Originally published in The Sewanee Review Vol. 72, No. 1 (Winter, 1964), pp. 146-150

William Faulkner wrote romances, not novels; of this those who study and write about Mr. Faulkner are now, it seems, agreed. Had our great-grandmothers read his fiction, they would have been astonished by this critical consensus. But “romance” is an elusive word, subject to periodic metamorphosis of meaning; the history of literary criticism records several. Now, shored up by a new raison d’ etre and a new definition as “almost allegory,” the old term is once again very much in fashion. And thanks to Northrop Frye, Daniel Hoffman, Richard Chase, and others of their fraternity, we can rest assured that a romance is a very respectable thing for a novel to be–especially an American novel. For the romance is a dark, inward kind of book, more concerned with stylized metaphysical sets of mind and psychological archetypes than with real people moving in a recognizable social con-text. Its subject is man’s soul, not manners. And because of the American novelist’s preoccupation with the inner life, some students of American fiction go so far as to insist that the romance is the native art form of Puritan-influenced America and the natural vehicle for the American novelist’s obsessive probing of the minds of his characters.

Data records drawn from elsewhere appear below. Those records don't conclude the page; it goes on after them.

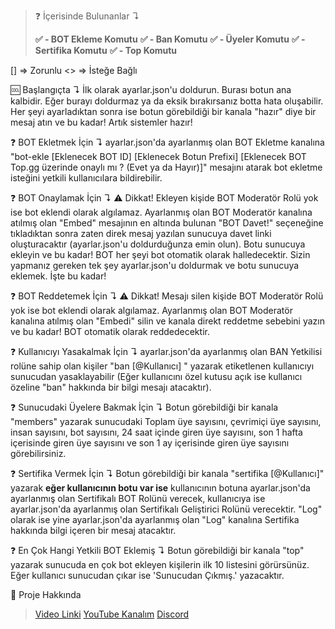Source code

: > ❓ İçerisinde Bulunanlar ↴
> 
> **✅ - BOT Ekleme Komutu**
> **✅ - Ban Komutu**
> **✅ - Üyeler Komutu**
> **✅ - Sertifika Komutu**
> **✅ - Top Komutu**

[] => Zorunlu
<> => İsteğe Bağlı

🆒 Başlangıçta ↴
İlk olarak ayarlar.json'u doldurun. Burası botun ana kalbidir. Eğer burayı doldurmaz ya da eksik bırakırsanız botta hata oluşabilir. Her şeyi ayarladıktan sonra ise botun görebildiği bir kanala "hazır" diye bir mesaj atın ve bu kadar! Artık sistemler hazır!

❓ BOT Ekletmek İçin ↴
ayarlar.json'da ayarlanmış olan BOT Ekletme kanalına "<prefix>bot-ekle [Eklenecek BOT ID] [Eklenecek Botun Prefixi] [Eklenecek BOT Top.gg üzerinde onaylı mı ? (Evet ya da  Hayır)]" mesajını atarak bot ekletme isteğini yetkili kullanıcılara bildirebilir.

❓ BOT Onaylamak İçin ↴
⚠ Dikkat! Ekleyen kişide BOT Moderatör Rolü yok ise bot eklendi olarak algılamaz.
Ayarlanmış olan BOT Moderatör kanalına atılmış olan "Embed" mesajının en altında bulunan "BOT Davet!" seçeneğine tıkladıktan sonra zaten direk mesaj yazılan sunucuya davet linki oluşturacaktır (ayarlar.json'u doldurduğunza emin olun). Botu sunucuya ekleyin ve bu kadar! BOT her şeyi bot otomatik olarak halledecektir. Sizin yapmanız gereken tek şey ayarlar.json'u doldurmak ve botu sunucuya eklemek. İşte bu kadar!

❓ BOT Reddetemek İçin ↴
⚠ Dikkat! Mesajı silen kişide BOT Moderatör Rolü yok ise bot eklendi olarak algılamaz.
Ayarlanmış olan BOT Moderatör kanalına atılmış olan "Embedi" silin ve kanala direkt reddetme sebebini yazın ve bu kadar! BOT otomatik olarak reddedecektir.

❓ Kullanıcıyı Yasakalmak İçin ↴
ayarlar.json'da ayarlanmış olan BAN Yetkilisi rolüne sahip olan kişiler "<prefix>ban [@Kullanıcı] <Sebep>" yazarak etiketlenen kullanıcıyı sunucudan yasaklayabilir (Eğer kullanıcını özel kutusu açık ise kullanıcı özeline "ban" hakkında bir bilgi mesajı atacaktır).

❓ Sunucudaki Üyelere Bakmak İçin ↴
Botun görebildiği bir kanala "<prefix>members" yazarak sunucudaki Toplam üye sayısını, çevrimiçi üye sayısını, insan sayısını, bot sayısını, 24 saat içinde giren üye sayısını, son 1 hafta içerisinde giren üye sayısını ve son 1 ay içerisinde giren üye sayısını görebilirsiniz.

❓ Sertifika Vermek İçin ↴
Botun görebildiği bir kanala "<prefix>sertifika [@Kullanıcı]" yazarak **eğer kullanıcının botu var ise** kullanıcının botuna ayarlar.json'da ayarlanmış olan Sertifikalı BOT Rolünü verecek, kullanıcıya ise ayarlar.json'da ayarlanmış olan Sertifikalı Geliştirici Rolünü verecektir. "Log" olarak ise yine ayarlar.json'da ayarlanmış olan "Log" kanalına Sertifika hakkında bilgi içeren bir mesaj atacaktır.

❓ En Çok Hangi Yetkili BOT Eklemiş ↴
Botun görebildiği bir kanala "<prefix>top" yazarak sunucuda en çok bot ekleyen kişilerin ilk 10 listesini görürsünüz. Eğer kullanıcı sunucudan çıkar ise 'Sunucudan Çıkmış.' yazacaktır.

🤵 Proje Hakkında
> [Video Linki](https://www.youtube.com/watch?v=oop9RZH5y7Y)
> [YouTube Kanalım](https://www.youtube.com/c/revengenyks31)
> [Discord](https://www.discord.com/users/675593025468235806)
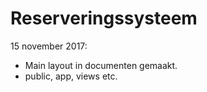 # Reserveringssysteem
15 november 2017:
- Main layout in documenten gemaakt.
- public, app, views etc.
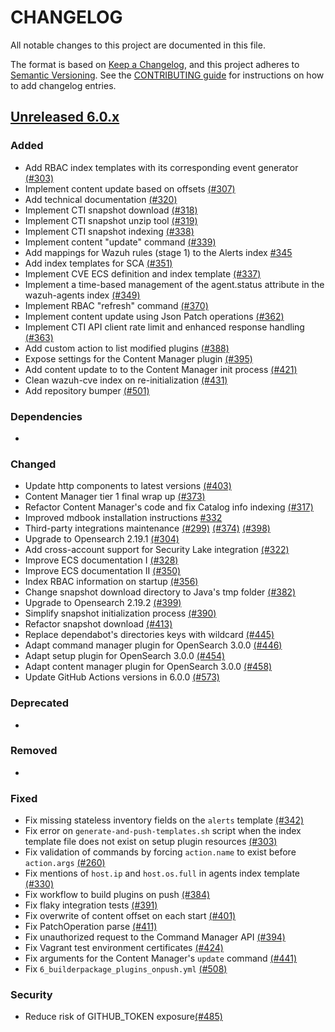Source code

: # CHANGELOG

All notable changes to this project are documented in this file.

The format is based on [Keep a Changelog](https://keepachangelog.com/en/1.0.0/), and this project adheres to [Semantic Versioning](https://semver.org/spec/v2.0.0.html). See the [CONTRIBUTING guide](./CONTRIBUTING.md#Changelog) for instructions on how to add changelog entries.

## [Unreleased 6.0.x]

### Added
- Add RBAC index templates with its corresponding event generator [(#303)](https://github.com/wazuh/wazuh-indexer-plugins/pull/303)
- Implement content update based on offsets [(#307)](https://github.com/wazuh/wazuh-indexer-plugins/pull/307)
- Add technical documentation [(#320)](https://github.com/wazuh/wazuh-indexer-plugins/pull/320)
- Implement CTI snapshot download [(#318)](https://github.com/wazuh/wazuh-indexer-plugins/pull/318)
- Implement CTI snapshot unzip tool [(#319)](https://github.com/wazuh/wazuh-indexer-plugins/pull/319)
- Implement CTI snapshot indexing [(#338)](https://github.com/wazuh/wazuh-indexer-plugins/pull/338)
- Implement content "update" command [(#339)](https://github.com/wazuh/wazuh-indexer-plugins/pull/339)
- Add mappings for Wazuh rules (stage 1) to the Alerts index [#345](https://github.com/wazuh/wazuh-indexer-plugins/pull/345)
- Add index templates for SCA [(#351)](https://github.com/wazuh/wazuh-indexer-plugins/issues/351)
- Implement CVE ECS definition and index template [(#337)](https://github.com/wazuh/wazuh-indexer-plugins/pull/337)
- Implement a time-based management of the agent.status attribute in the wazuh-agents index [(#349)](https://github.com/wazuh/wazuh-indexer-plugins/pull/349)
- Implement RBAC "refresh" command [(#370)](https://github.com/wazuh/wazuh-indexer-plugins/pull/370)
- Implement content update using Json Patch operations [(#362)](https://github.com/wazuh/wazuh-indexer-plugins/pull/362)
- Implement CTI API client rate limit and enhanced response handling [(#363)](https://github.com/wazuh/wazuh-indexer-plugins/pull/363)
- Add custom action to list modified plugins [(#388)](https://github.com/wazuh/wazuh-indexer-plugins/pull/388)
- Expose settings for the Content Manager plugin [(#395)](https://github.com/wazuh/wazuh-indexer-plugins/pull/395)
- Add content update to to the Content Manager init process [(#421)](https://github.com/wazuh/wazuh-indexer-plugins/pull/421)
- Clean wazuh-cve index on re-initialization [(#431)](https://github.com/wazuh/wazuh-indexer-plugins/pull/431)
- Add repository bumper [(#501)](https://github.com/wazuh/wazuh-indexer-plugins/pull/501)

### Dependencies
-

### Changed
- Update http components to latest versions [(#403)](https://github.com/wazuh/wazuh-indexer-plugins/pull/403)
- Content Manager tier 1 final wrap up [(#373)](https://github.com/wazuh/wazuh-indexer-plugins/pull/373)
- Refactor Content Manager's code and fix Catalog info indexing [(#317)](https://github.com/wazuh/wazuh-indexer-plugins/pull/317)
- Improved mdbook installation instructions [#332](https://github.com/wazuh/wazuh-indexer-plugins/pull/332)
- Third-party integrations maintenance [(#299)](https://github.com/wazuh/wazuh-indexer-plugins/pull/299) [(#374)](https://github.com/wazuh/wazuh-indexer-plugins/pull/374) [(#398)](https://github.com/wazuh/wazuh-indexer-plugins/pull/398)
- Upgrade to Opensearch 2.19.1 [(#304)](https://github.com/wazuh/wazuh-indexer-plugins/pull/304)
- Add cross-account support for Security Lake integration [(#322)](https://github.com/wazuh/wazuh-indexer-plugins/pull/322)
- Improve ECS documentation I [(#328)](https://github.com/wazuh/wazuh-indexer-plugins/pull/328)
- Improve ECS documentation II [(#350)](https://github.com/wazuh/wazuh-indexer-plugins/pull/350)
- Index RBAC information on startup [(#356)](https://github.com/wazuh/wazuh-indexer-plugins/pull/356)
- Change snapshot download directory to Java's tmp folder [(#382)](https://github.com/wazuh/wazuh-indexer-plugins/pull/382)
- Upgrade to Opensearch 2.19.2 [(#399)](https://github.com/wazuh/wazuh-indexer-plugins/pull/399)
- Simplify snapshot initialization process [(#390)](https://github.com/wazuh/wazuh-indexer-plugins/pull/390)
- Refactor snapshot download [(#413)](https://github.com/wazuh/wazuh-indexer-plugins/pull/413)
- Replace dependabot's directories keys with wildcard [(#445)](https://github.com/wazuh/wazuh-indexer-plugins/pull/445)
- Adapt command manager plugin for OpenSearch 3.0.0 [(#446)](https://github.com/wazuh/wazuh-indexer-plugins/pull/456)
- Adapt setup plugin for OpenSearch 3.0.0 [(#454)](https://github.com/wazuh/wazuh-indexer-plugins/pull/454)
- Adapt content manager plugin for OpenSearch 3.0.0 [(#458)](https://github.com/wazuh/wazuh-indexer-plugins/pull/458)
- Update GitHub Actions versions in 6.0.0 [(#573)](https://github.com/wazuh/wazuh-indexer-plugins/pull/573)

### Deprecated
-

### Removed
-

### Fixed
- Fix missing stateless inventory fields on the `alerts` template [(#342)](https://github.com/wazuh/wazuh-indexer-plugins/pull/342)
- Fix error on `generate-and-push-templates.sh` script when the index template file does not exist on setup plugin resources [(#303)](https://github.com/wazuh/wazuh-indexer-plugins/pull/303)
- Fix validation of commands by forcing `action.name` to exist before `action.args` [(#260)](https://github.com/wazuh/wazuh-indexer-plugins/issues/260)
- Fix mentions of `host.ip` and `host.os.full` in agents index template [(#330)](https://github.com/wazuh/wazuh-indexer-plugins/pull/330)
- Fix workflow to build plugins on push [(#384)](https://github.com/wazuh/wazuh-indexer-plugins/pull/384)
- Fix flaky integration tests [(#391)](https://github.com/wazuh/wazuh-indexer-plugins/pull/391)
- Fix overwrite of content offset on each start [(#401)](https://github.com/wazuh/wazuh-indexer-plugins/pull/401)
- Fix PatchOperation parse [(#411)](https://github.com/wazuh/wazuh-indexer-plugins/pull/411)
- Fix unauthorized request to the Command Manager API [(#394)](https://github.com/wazuh/wazuh-indexer-plugins/pull/394)
- Fix Vagrant test environment certificates [(#424)](https://github.com/wazuh/wazuh-indexer-plugins/pull/424)
- Fix arguments for the Content Manager's `update` command [(#441)](https://github.com/wazuh/wazuh-indexer-plugins/pull/441)
- Fix `6_builderpackage_plugins_onpush.yml` [(#508)](https://github.com/wazuh/wazuh-indexer-plugins/pull/508)

### Security
- Reduce risk of GITHUB_TOKEN exposure[(#485)](https://github.com/wazuh/wazuh-indexer-plugins/pull/485)

[Unreleased 6.0.x]: https://github.com/wazuh/wazuh-indexer-plugins/compare/6.0.0...6.0.0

If Peter Swiggart, in his new full-length treatment of the Faulkner corpus, is not the first critic to link the gentleman from Mississippi with the romance tradition in American fiction, he has assuredly attached to that identification more significance than those who had come to Faulkner before him. With the assumption that Faulkner as a novelist–and as a moralist–has more in common with Hawthorne and Melville than with most of his “realistic” contemporaries, Mr. Swiggart begins. According to him, Faulkner’s “use of characterization as a direct means of expressing moral and social concern” and his “emphasis on man’s unchanging moral nature in contrast to [his] changing environment” mark him as a romancer. Swiggart contends that most of Faulkner’s characters function in his fables as dramatic explorations in depth of the consequences of a particular vision of life, that Faulkner is not so much interested in the actions his novels play out as in the working of minds beholding or participating in these actions. In other words, his fables are sequences of situations designed primarily to explore characters and to allow them to “illustrate their symbolic or allegorical function.” For conclusive support of his approach. Swiggart quotes Faulkner’s remark in his Nobel prize speech that the writer should concern himself with “the old verities and truths of the heart, the old universal truths, lacking which any story is ephemeral and doomed.”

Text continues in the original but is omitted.